Oil dipped below $63 a barrel today as concerns about the global economy offset OPEC comments the producer group could throttle back on output again to support prices.
Oil found support early on evidence OPEC would act on last week's decision to cut production as the United Arab Emirates state oil company reduced volumes to term customers.
OPEC ministers will take further steps to prop up the oil market and could call another meeting before the group's next scheduled talks in December, officials said today.
US light crude for December delivery fell 30 cents to $62.92, after earlier touching a session high of $65.20.
London Brent crude traded down 79 cents to $60.62.
Stocks rose today but pared early gains, led by the downtrodden technology and energy sectors, a day after a late slide sent U.S. shares to their lowest levels in 5-1/2 years.
"Crude has yet to find an independent course of direction as it continues to track very closely the equity and currency markets," said Nauman Barakat, senior vice president at Macquarie Futures USA.
The credit crisis that began with failing U.S. mortgages has widened into a worldwide rout with investors dumping stocks and commodities, shunning higher-risk emerging markets and seeking out the safest government bonds and currencies.
US consumer confidence plunged to record low in October as the economy appeared to be sliding into a deep recession, threatening to pull the rest of the world along with it.
The Conference Board's index dropped to 38 in October from an upwardly revised 61.4 in September. It was the lowest reading since the research group's index began in 1967. The previous low was 43.2 in December 1974.

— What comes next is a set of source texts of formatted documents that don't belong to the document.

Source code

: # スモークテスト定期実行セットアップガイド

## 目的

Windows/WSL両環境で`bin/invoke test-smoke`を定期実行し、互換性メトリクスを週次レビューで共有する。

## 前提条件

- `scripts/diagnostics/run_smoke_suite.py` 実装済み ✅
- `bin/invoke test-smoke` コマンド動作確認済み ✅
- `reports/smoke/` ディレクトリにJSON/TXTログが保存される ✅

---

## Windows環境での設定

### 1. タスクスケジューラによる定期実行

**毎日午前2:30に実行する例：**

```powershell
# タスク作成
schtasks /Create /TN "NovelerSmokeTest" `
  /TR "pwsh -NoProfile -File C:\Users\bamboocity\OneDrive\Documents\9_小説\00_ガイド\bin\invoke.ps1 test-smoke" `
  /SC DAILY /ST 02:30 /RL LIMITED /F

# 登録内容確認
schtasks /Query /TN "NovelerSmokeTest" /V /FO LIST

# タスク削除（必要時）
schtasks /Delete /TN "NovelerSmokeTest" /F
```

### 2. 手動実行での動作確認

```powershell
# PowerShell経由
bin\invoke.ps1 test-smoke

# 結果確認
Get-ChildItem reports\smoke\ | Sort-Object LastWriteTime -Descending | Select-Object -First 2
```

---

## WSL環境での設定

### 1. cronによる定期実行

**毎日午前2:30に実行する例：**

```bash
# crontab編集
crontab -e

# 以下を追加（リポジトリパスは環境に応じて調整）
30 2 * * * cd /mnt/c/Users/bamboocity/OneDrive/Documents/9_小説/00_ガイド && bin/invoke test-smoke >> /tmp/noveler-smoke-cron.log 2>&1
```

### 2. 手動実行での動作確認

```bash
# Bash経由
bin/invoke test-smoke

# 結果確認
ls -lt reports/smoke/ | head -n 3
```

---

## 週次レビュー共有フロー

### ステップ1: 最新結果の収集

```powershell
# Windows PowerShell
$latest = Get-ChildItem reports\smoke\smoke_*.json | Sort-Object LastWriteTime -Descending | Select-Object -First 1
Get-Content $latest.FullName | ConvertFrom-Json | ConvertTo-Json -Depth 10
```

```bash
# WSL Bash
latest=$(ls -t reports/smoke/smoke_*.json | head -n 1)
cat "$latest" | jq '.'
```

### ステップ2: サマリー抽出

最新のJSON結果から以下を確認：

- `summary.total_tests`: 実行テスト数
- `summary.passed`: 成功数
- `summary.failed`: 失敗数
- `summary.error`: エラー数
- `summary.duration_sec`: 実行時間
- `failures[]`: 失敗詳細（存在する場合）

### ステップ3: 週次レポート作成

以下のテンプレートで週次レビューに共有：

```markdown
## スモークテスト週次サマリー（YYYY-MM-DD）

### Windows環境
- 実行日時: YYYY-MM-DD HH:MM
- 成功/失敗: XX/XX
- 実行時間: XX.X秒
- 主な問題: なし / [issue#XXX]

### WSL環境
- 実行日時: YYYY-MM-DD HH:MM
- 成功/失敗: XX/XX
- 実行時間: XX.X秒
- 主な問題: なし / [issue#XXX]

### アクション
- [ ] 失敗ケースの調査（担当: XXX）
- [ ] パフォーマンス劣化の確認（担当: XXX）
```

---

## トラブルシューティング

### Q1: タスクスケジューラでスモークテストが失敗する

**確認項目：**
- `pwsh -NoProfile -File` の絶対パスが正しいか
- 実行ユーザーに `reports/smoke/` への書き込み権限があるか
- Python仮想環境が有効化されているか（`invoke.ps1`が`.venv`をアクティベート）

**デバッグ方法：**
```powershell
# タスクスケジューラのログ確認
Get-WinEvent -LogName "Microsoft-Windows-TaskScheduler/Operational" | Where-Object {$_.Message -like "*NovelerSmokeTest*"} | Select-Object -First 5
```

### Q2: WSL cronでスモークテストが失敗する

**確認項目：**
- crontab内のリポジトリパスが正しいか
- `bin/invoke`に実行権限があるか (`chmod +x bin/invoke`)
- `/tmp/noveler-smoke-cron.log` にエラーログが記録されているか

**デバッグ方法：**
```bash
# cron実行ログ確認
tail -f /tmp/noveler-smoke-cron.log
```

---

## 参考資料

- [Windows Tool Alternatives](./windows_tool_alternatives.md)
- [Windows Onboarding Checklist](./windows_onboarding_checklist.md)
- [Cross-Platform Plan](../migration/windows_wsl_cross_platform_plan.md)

Global economic already has cut fuel consumption. Some analysts predict that $50 a barrel - roughly seen as the cash cost of production for many newer oil projects - is possible in the short term.
US crude already has dropped by nearly 60 percent from its record above $147 a barrel in July to a low of $61.30 on Monday, the weakest in 17 months.
OPEC's announcement last week it would cut output by 1.5 million barrels per day initially did little to stem oil's fall as the market was sceptical the group would really reduce supplies.